> [TASK TO COMPLETE]
Look below for the line holding "is therefore assumed" and the line holding "steady-state approximations. Note". Repeat those two and everything between, exactly.

> [SOURCE MATERIAL]
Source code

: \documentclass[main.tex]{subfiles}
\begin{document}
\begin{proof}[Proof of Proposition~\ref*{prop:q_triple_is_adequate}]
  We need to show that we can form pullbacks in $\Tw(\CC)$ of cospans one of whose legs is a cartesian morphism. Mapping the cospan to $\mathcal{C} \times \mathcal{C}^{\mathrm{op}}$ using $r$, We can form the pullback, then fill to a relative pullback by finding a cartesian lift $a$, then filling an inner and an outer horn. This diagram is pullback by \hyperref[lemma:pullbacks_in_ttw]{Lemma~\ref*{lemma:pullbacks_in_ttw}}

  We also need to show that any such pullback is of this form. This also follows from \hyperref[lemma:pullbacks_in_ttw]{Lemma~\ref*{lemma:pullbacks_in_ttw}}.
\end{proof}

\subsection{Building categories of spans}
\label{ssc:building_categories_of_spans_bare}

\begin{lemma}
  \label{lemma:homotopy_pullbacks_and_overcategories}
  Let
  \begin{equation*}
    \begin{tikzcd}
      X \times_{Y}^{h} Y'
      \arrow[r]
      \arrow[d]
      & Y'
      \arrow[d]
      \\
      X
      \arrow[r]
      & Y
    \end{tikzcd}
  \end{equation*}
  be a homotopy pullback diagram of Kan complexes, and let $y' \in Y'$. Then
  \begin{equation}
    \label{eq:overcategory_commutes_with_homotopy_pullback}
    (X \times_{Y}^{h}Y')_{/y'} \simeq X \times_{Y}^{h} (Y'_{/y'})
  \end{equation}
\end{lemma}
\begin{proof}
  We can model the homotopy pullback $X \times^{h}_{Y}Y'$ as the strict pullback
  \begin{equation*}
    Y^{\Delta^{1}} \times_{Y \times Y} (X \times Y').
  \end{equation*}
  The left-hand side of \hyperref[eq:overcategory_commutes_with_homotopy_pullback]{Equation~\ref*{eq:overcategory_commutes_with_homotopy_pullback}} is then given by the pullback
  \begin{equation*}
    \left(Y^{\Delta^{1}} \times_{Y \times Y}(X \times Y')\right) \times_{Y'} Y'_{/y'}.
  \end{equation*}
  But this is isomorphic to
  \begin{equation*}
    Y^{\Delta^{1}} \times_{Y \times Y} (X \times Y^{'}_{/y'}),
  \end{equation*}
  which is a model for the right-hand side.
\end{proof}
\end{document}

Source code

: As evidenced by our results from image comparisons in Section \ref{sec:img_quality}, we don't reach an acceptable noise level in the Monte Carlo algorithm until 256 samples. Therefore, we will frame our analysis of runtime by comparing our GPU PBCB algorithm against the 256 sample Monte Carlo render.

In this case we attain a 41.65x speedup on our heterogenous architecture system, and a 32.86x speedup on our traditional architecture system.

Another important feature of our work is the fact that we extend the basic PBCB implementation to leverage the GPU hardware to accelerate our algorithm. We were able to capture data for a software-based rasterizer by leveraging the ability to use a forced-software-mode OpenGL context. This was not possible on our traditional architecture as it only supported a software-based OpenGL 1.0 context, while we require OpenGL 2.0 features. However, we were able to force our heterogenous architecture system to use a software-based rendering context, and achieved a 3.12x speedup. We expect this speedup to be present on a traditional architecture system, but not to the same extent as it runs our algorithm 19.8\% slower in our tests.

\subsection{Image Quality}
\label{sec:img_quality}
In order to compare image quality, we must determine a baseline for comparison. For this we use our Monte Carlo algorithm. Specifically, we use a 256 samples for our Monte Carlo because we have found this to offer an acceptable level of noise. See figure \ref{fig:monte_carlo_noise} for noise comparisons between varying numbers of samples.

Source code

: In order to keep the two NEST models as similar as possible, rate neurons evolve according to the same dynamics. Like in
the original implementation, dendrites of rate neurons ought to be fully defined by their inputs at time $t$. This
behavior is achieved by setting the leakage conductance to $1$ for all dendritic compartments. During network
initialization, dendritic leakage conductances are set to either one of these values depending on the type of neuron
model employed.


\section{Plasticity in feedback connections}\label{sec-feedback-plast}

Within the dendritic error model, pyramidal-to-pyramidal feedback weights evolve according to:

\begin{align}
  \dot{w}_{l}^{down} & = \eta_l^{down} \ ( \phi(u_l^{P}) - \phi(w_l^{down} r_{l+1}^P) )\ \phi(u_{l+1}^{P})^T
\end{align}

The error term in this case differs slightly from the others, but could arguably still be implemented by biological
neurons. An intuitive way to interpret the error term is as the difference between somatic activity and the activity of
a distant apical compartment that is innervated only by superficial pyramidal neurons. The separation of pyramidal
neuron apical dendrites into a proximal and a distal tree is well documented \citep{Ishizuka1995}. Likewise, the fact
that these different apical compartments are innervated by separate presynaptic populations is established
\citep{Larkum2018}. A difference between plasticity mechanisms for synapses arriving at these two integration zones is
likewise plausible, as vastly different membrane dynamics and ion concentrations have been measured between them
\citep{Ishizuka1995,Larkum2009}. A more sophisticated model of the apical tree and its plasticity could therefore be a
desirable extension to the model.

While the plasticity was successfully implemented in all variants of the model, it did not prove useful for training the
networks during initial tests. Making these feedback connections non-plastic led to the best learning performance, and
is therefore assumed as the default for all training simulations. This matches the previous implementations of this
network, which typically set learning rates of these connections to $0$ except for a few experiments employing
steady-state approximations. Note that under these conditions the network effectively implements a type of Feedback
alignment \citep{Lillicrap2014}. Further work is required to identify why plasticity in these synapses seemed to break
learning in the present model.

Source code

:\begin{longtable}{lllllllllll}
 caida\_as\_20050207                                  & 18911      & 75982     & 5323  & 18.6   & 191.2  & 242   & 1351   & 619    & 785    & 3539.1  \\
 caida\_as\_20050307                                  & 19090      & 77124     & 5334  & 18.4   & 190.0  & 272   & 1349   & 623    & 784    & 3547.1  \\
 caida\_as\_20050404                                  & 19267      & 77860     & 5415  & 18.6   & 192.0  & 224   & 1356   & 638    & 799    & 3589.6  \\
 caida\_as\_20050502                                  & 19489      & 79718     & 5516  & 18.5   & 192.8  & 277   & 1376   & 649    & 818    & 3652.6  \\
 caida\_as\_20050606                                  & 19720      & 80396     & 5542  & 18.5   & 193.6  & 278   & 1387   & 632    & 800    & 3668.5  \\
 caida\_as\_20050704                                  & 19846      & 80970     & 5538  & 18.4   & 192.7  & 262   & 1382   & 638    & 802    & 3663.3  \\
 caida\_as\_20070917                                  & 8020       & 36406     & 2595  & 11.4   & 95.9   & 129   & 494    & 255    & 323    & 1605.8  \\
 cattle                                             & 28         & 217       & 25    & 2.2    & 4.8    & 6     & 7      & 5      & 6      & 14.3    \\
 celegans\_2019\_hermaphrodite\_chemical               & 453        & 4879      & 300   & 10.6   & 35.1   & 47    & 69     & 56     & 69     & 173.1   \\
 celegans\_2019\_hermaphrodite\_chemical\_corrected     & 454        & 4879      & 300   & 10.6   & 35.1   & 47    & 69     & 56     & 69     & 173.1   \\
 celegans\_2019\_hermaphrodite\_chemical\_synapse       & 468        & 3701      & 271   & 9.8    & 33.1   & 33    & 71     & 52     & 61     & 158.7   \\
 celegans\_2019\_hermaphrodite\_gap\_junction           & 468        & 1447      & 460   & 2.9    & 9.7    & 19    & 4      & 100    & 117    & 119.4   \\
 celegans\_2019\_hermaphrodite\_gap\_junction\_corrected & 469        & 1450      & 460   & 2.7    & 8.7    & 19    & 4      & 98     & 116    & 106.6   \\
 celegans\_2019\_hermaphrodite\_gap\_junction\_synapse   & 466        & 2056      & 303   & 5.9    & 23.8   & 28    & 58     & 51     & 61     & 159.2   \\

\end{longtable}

---

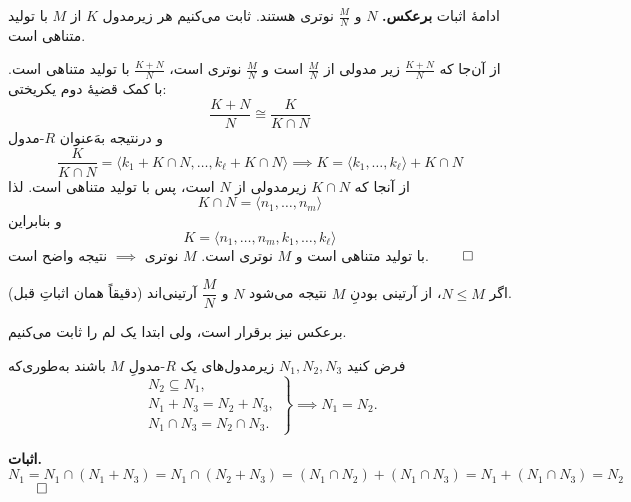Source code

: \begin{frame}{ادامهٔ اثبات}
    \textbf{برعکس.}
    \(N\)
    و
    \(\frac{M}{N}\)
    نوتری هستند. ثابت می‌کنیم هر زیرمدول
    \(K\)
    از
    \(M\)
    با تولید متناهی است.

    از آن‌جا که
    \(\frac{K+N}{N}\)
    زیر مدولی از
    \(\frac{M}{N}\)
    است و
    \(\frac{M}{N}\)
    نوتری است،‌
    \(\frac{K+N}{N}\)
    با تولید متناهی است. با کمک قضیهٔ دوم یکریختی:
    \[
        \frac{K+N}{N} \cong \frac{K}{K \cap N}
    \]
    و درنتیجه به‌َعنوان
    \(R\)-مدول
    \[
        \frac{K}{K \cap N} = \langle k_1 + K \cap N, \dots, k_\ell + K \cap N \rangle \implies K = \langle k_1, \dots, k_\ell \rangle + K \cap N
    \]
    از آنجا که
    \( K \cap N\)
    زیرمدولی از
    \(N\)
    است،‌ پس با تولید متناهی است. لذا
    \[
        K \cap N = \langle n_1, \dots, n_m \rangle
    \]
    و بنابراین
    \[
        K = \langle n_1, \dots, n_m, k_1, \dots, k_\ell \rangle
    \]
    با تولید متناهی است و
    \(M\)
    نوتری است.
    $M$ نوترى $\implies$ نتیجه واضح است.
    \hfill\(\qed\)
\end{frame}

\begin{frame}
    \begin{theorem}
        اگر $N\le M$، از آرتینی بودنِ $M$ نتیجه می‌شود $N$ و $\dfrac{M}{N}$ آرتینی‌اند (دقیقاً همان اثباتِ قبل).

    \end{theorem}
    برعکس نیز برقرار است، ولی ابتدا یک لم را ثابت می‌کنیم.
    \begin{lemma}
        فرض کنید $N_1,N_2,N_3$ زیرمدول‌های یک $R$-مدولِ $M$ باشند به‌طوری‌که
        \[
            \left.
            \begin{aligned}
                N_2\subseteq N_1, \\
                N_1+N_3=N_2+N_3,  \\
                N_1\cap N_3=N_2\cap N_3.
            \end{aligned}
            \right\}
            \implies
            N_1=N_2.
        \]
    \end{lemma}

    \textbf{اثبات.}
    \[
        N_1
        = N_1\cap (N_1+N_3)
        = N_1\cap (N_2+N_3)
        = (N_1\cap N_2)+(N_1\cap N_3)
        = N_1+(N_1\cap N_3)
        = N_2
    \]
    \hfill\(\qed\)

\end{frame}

...

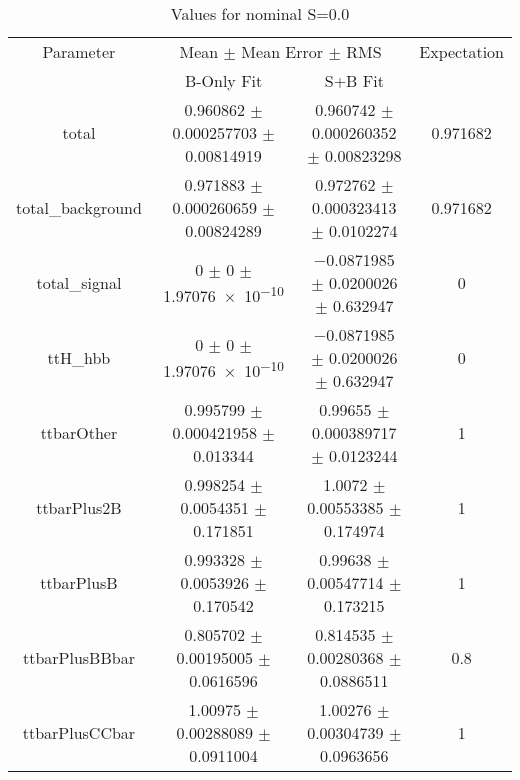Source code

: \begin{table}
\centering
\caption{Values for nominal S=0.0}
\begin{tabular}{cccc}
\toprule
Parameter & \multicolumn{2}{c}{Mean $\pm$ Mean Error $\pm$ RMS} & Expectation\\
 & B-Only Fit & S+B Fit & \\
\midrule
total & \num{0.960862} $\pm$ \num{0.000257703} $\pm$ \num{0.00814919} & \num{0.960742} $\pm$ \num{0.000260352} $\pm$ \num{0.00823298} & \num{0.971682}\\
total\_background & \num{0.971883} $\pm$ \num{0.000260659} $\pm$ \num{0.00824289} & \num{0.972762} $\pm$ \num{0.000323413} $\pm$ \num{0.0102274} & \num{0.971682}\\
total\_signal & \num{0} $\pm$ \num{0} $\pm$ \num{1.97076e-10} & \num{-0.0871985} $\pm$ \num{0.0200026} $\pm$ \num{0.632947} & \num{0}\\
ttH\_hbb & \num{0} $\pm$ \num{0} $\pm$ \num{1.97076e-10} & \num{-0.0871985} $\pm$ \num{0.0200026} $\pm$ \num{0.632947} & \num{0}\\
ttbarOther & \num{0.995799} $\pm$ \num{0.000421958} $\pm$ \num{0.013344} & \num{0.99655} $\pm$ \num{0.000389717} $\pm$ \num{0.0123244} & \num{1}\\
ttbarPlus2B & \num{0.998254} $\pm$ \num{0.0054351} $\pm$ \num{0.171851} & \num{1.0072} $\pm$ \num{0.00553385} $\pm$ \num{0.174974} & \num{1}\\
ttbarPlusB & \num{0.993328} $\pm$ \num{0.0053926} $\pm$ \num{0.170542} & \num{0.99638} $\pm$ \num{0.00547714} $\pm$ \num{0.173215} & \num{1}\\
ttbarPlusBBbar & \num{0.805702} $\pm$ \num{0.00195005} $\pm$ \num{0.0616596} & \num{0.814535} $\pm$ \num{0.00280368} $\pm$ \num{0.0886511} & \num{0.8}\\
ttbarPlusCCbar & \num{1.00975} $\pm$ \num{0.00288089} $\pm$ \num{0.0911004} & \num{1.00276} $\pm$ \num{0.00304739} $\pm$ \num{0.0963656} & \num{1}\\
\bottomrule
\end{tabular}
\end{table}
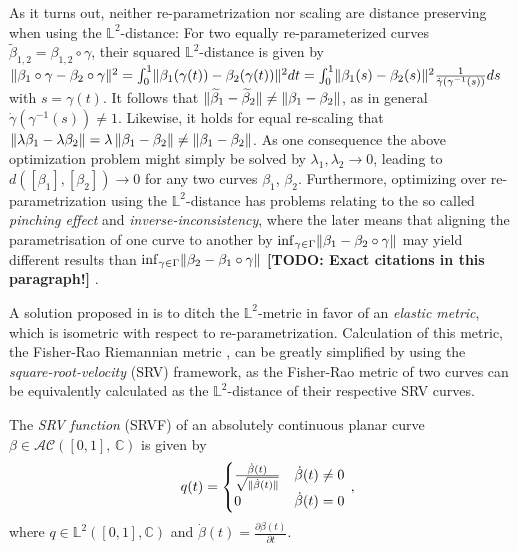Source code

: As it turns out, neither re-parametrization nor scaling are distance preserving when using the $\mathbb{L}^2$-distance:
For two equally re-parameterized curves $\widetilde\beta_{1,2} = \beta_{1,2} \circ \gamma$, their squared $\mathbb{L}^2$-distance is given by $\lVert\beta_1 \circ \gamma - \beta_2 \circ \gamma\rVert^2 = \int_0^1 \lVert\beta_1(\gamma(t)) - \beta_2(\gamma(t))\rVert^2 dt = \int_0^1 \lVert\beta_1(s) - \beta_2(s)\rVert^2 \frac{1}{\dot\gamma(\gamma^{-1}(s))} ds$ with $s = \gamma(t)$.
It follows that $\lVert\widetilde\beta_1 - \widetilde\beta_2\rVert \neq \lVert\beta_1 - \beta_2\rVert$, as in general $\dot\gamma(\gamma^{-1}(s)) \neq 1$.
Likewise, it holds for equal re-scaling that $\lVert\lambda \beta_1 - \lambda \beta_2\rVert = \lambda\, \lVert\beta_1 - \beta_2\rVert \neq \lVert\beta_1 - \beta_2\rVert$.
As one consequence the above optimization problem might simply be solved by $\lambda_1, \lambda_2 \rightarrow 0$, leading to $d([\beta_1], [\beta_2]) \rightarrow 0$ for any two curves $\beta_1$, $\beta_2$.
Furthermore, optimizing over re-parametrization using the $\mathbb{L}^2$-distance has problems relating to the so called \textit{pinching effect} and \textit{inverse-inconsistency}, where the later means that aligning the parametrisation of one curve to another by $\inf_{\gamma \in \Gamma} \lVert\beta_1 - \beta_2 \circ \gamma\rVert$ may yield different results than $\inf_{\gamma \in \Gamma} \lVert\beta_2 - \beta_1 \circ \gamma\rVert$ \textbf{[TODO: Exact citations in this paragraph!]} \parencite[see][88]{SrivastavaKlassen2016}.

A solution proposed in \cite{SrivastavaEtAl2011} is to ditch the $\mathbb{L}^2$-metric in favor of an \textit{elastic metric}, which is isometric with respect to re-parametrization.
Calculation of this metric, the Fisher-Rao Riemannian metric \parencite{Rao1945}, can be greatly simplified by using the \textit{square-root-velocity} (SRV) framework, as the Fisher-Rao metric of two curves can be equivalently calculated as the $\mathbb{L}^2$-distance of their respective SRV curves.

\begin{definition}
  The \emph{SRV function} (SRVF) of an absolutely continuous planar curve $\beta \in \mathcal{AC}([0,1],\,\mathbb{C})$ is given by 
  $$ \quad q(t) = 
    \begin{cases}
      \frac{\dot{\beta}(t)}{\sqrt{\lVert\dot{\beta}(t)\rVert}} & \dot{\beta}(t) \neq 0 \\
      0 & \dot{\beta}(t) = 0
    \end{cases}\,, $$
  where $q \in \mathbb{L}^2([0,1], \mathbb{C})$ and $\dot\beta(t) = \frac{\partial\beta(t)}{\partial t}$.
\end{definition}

> [SOLUTION TO THE PROBLEM]
is therefore assumed as the default for all training simulations. This matches the previous implementations of this
network, which typically set learning rates of these connections to $0$ except for a few experiments employing
steady-state approximations. Note that under these conditions the network effectively implements a type of Feedback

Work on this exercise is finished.